C’est une rencontre qui commence comme une autre. Au centre de la scène, une femme, la trentaine, sur un canapé en cuir rouge à moitié cassé, entourée de jouets d’enfants et de sacs plastique pleins à craquer, raconte la rencontre avec celui que, par la suite, elle épousera. «J’ai rencontré mon mari dans la file d’embarquement d’un vol EasyJet, et je dois dire qu’il m’a tout de suite déplu» : ce sont les premiers mots prononcés par cette femme, qui n’a pas de nom, brillamment interprétée par Jeanne Werner. Une sentence drôle, terrible aussi, pour un seule en scène de 80 minutes qui, tout du long, garde ce même sens du revirement de situation, de la conclusion brutale, de l’inattendue cruauté qui apparaît, soudainement, comme si quelqu’un sortait de nulle part pour vous sauter à la gorge.
Cette rencontre, à l’aéroport de Naples, c’est aussi celle de Dennis Kelly avec son sujet : quelques mois à peine avant le début de #MeToo, le dramaturge anglais a senti la nécessité d’écrire un texte sur la violence masculine, thème autour duquel il tournait déjà dans L’Abattage rituel de Gorge Mastromas (2013) et la saison 2 de sa série Utopia (2014), monument du petit écran.

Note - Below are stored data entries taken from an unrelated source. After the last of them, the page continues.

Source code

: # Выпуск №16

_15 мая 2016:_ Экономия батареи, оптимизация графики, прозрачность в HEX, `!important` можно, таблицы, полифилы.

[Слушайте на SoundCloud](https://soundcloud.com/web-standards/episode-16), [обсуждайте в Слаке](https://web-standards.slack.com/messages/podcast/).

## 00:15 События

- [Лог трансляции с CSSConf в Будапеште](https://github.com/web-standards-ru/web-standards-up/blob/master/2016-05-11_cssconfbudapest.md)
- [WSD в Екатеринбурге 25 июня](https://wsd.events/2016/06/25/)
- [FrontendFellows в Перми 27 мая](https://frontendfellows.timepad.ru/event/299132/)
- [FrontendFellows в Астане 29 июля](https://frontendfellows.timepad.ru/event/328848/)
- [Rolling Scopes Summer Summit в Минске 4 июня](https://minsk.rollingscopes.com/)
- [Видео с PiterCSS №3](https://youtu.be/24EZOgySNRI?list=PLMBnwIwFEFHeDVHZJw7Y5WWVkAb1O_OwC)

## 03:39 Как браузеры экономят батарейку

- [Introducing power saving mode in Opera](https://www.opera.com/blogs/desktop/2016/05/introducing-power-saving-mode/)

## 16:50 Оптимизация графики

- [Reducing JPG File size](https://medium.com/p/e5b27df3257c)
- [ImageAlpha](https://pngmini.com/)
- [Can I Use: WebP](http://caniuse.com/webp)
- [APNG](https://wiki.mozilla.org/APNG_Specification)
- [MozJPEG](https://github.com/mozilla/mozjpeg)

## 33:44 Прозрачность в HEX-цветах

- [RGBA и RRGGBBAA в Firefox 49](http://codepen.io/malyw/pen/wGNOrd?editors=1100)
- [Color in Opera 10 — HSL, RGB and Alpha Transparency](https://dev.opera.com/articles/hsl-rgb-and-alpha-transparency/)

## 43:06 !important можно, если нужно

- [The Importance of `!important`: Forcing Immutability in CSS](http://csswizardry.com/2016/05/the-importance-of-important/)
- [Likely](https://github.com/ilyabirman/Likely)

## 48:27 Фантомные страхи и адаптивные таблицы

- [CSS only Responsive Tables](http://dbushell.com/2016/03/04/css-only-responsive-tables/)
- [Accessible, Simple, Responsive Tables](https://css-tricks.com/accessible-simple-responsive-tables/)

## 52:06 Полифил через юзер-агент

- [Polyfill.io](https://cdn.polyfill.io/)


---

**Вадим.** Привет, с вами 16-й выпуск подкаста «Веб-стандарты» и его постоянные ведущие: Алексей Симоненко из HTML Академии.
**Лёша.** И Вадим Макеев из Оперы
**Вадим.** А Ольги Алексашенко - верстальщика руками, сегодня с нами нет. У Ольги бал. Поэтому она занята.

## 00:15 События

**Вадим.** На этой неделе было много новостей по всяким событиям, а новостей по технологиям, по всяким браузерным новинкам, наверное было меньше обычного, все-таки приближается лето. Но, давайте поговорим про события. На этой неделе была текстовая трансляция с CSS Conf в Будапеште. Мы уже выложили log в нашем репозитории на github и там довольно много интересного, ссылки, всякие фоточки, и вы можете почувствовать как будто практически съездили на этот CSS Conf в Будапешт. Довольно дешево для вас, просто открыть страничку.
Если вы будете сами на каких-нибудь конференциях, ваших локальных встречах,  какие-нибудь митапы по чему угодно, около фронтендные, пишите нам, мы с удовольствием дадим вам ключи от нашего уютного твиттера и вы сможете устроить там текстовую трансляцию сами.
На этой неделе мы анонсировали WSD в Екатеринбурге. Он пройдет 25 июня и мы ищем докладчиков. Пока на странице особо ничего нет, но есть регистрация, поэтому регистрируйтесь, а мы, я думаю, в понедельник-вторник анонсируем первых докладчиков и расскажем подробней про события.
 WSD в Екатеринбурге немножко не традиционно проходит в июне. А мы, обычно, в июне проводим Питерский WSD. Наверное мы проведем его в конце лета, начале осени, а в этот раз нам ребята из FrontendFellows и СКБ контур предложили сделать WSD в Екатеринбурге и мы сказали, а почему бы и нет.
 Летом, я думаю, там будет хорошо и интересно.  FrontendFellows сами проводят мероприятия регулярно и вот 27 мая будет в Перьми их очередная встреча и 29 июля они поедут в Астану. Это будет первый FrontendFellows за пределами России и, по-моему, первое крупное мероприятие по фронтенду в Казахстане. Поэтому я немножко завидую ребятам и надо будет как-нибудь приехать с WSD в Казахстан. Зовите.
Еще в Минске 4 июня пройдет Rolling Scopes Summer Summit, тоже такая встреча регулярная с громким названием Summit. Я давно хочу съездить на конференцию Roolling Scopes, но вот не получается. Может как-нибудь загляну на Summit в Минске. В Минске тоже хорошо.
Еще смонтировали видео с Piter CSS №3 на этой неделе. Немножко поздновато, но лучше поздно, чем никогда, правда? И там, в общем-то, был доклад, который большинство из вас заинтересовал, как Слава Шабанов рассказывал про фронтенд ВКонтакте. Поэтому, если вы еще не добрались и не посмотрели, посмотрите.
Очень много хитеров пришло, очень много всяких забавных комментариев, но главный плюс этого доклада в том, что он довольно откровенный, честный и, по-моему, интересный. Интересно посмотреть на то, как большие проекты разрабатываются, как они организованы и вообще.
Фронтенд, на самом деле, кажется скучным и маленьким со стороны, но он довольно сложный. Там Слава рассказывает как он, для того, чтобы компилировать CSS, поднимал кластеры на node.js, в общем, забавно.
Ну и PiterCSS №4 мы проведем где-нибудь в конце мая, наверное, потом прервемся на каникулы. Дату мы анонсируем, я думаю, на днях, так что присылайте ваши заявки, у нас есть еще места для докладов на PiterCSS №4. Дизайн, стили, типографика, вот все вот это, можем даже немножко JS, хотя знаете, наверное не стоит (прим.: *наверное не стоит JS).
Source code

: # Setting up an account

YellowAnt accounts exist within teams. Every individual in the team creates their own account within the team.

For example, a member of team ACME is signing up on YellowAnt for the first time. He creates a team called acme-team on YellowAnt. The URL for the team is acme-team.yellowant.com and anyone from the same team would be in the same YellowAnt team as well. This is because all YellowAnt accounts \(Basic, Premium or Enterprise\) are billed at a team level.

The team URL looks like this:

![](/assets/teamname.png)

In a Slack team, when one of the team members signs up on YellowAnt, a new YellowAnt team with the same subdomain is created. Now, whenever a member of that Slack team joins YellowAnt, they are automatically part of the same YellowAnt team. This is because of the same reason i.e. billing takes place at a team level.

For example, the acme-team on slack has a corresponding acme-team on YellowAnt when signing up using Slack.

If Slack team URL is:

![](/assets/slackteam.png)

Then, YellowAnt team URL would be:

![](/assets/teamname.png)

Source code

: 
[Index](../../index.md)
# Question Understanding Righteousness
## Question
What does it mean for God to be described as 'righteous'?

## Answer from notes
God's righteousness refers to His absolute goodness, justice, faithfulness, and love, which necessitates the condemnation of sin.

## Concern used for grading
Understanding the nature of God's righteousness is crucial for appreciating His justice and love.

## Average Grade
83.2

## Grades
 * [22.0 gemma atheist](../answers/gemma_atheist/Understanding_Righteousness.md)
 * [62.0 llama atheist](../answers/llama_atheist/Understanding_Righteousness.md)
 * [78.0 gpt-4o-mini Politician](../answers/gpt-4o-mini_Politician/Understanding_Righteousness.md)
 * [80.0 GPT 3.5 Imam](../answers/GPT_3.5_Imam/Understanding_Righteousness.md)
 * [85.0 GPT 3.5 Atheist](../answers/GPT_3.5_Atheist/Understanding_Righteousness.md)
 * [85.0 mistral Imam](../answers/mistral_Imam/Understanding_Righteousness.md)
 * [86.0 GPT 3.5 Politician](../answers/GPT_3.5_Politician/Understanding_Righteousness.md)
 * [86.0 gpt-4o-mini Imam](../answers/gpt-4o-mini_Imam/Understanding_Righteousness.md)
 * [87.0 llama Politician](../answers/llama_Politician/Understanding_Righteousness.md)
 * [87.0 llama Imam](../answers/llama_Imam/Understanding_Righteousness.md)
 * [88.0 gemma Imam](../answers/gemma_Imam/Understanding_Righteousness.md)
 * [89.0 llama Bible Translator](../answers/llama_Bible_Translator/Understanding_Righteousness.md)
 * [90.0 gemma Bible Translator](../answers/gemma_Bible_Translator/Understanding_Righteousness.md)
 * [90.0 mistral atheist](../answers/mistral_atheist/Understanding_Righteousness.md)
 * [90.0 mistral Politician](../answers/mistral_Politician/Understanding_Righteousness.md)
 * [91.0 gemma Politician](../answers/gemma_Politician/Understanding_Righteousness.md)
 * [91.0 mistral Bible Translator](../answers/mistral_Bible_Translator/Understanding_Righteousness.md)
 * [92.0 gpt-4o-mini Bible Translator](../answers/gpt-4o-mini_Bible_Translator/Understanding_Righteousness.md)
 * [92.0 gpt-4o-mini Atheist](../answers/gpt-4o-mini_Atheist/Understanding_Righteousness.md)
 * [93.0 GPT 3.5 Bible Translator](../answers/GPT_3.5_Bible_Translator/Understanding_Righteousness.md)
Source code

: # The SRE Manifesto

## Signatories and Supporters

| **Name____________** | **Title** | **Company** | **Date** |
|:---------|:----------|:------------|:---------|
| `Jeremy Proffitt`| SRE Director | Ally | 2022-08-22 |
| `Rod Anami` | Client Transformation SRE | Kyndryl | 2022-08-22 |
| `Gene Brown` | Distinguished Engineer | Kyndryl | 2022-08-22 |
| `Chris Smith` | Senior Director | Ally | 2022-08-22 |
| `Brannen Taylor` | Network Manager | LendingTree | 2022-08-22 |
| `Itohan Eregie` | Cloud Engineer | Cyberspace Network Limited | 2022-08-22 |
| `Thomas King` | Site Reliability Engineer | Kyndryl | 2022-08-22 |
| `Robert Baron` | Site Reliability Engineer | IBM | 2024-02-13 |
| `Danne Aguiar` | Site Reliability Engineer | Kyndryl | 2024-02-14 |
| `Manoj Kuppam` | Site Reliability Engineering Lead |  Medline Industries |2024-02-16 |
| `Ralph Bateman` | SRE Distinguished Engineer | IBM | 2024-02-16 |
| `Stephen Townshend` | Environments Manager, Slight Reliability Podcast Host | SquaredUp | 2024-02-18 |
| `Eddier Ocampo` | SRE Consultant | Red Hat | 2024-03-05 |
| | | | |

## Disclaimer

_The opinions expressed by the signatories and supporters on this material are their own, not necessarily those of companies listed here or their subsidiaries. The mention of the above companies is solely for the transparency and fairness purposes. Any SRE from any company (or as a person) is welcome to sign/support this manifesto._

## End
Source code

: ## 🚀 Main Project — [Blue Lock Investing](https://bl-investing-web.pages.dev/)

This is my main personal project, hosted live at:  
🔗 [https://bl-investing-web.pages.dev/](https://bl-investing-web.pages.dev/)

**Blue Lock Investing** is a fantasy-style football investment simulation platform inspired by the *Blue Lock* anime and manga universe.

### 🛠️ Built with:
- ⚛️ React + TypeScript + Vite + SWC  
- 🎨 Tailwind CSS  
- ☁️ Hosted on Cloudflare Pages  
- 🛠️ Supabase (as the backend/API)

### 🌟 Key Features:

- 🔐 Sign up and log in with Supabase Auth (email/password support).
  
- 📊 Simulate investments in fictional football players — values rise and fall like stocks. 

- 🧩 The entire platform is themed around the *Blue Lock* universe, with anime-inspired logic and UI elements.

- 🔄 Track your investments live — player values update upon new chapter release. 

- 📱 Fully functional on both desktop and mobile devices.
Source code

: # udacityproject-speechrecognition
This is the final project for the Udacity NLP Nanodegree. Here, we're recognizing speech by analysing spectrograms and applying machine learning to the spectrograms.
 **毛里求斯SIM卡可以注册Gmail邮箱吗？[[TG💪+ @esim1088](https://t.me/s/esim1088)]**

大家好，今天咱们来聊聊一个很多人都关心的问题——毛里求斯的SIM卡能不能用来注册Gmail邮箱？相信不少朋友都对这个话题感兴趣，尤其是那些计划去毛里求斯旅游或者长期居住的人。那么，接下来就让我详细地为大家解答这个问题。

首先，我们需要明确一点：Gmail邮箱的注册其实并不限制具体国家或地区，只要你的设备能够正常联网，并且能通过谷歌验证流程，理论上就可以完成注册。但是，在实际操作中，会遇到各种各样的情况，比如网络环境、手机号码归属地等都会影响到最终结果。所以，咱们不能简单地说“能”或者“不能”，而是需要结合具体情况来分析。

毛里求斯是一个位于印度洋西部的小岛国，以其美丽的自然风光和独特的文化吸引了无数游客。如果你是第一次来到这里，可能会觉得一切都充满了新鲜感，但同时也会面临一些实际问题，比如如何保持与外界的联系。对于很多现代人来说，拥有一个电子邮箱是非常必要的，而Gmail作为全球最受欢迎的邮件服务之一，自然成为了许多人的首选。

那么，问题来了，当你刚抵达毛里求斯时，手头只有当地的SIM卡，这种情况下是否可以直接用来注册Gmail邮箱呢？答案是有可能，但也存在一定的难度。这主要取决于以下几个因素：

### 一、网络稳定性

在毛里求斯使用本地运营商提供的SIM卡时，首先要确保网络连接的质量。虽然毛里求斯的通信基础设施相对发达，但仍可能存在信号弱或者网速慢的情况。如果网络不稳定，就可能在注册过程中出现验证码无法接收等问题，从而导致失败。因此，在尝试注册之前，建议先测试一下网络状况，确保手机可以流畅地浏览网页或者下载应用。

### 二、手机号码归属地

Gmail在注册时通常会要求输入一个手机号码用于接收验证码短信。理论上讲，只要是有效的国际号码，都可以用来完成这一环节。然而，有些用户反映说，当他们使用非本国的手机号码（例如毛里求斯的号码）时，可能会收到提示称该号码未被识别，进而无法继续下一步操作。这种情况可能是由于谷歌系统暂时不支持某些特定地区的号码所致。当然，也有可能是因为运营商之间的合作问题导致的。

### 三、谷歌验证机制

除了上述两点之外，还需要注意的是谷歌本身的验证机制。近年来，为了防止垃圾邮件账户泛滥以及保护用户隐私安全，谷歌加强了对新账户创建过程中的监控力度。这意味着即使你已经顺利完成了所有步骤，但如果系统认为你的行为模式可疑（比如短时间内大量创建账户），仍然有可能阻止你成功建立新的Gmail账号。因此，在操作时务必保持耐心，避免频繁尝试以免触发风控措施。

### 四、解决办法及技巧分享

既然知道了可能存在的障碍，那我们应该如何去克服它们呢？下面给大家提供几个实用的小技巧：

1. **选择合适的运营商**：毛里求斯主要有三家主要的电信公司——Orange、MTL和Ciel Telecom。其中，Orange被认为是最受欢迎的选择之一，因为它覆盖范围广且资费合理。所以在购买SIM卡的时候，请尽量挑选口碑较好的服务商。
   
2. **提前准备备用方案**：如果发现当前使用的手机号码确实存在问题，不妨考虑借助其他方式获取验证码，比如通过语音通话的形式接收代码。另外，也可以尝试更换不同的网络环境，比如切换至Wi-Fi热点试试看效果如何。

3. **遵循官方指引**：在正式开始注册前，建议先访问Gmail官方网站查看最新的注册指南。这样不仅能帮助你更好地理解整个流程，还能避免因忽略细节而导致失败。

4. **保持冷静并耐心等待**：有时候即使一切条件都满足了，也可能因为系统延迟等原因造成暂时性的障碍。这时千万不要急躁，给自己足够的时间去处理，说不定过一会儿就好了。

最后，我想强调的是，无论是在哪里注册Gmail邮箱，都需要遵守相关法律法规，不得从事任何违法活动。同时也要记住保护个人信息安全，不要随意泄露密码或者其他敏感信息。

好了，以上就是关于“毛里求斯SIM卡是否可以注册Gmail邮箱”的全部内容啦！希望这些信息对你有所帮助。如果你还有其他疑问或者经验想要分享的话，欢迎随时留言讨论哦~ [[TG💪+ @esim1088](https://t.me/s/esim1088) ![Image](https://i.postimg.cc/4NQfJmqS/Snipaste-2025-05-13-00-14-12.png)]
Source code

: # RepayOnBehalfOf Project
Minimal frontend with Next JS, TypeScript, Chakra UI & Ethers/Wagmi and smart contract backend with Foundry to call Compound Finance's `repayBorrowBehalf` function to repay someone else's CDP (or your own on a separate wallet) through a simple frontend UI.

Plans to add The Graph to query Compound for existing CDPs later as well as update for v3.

Dans Girls & Boys, la cacophonie de voix des œuvres précédentes n’est plus réduite qu’à une seule : celle d’une femme d’aujourd’hui, qui raconte sans faire de concessions sa vie d’avant, bordélique, faite d’excès et de coucheries, avec un langage direct, presque automatique, et un détachement dans le timbre de voix qui ferait passer le tout pour du cynisme («J’espère qu’il va jouir vite sinon il va finir par me baiser dans la flaque de vomi», répète-t-elle comme on s’autoanalyse, en se rappelant une nuit sauvage avec son colocataire de l’époque). Girls & Boys est un récit de vie, précis, fait de hauts et de bas, déclamé sur le modèle du stand-up, avec l’art et la manière de cette personne que l’on connaît tous et qui n’a pas son pareil pour rire de ses propres malheurs.
Autodestruction
Car il n’y a pas besoin d’être familier avec le travail de Dennis Kelly pour deviner que d’atroces malheurs attendent cette femme, qui a désormais un mari et qui, après avoir galéré dans un job sans consistance, mène maintenant une carrière de productrice de cinéma qui ne lui laisse aucun repos. Avec ce texte, Jeanne Werner obtient la complicité du spectateur au fur et à mesure du récit, pour ensuite briser sa linéarité : on revient, dans des flash-back (joués comme à l’instant présent), sur sa vie, plus intime, de jeune mère, où la comédienne s’occupe de sa fille, Leanne, et son fils, Danny. La première passe son temps à faire des constructions en boue, l’autre, à les détruire. Des courtes scènes dans lesquelles le personnage abandonne l’humour au profit du réalisme d’un rôle qui, subitement, prend une nouvelle direction; celles-ci donnent d’abord l’impression d’une pause dans la frénésie délirante d’un récit ironique, avant de se révéler brutalement. «Je sais qu’ils ne sont pas vraiment là», dit-elle entre deux silences glaçants : par cette simple phrase, le texte joue un dernier tour de passe-passe magistral, en acceptant le public comme l’autre personnage de la pièce et en basculant de manière irréversible dans l’insoutenable. C’est l’occasion aussi, pour Jeanne Werner, de révéler la dernière facette de son riche personnage, une Médée moderne passée de l’obscurité à la lumière tout en essuyant, avec un humour féroce, l’opprobre, la honte et la trahison dont elle a été victime, pour devenir une figure tragique.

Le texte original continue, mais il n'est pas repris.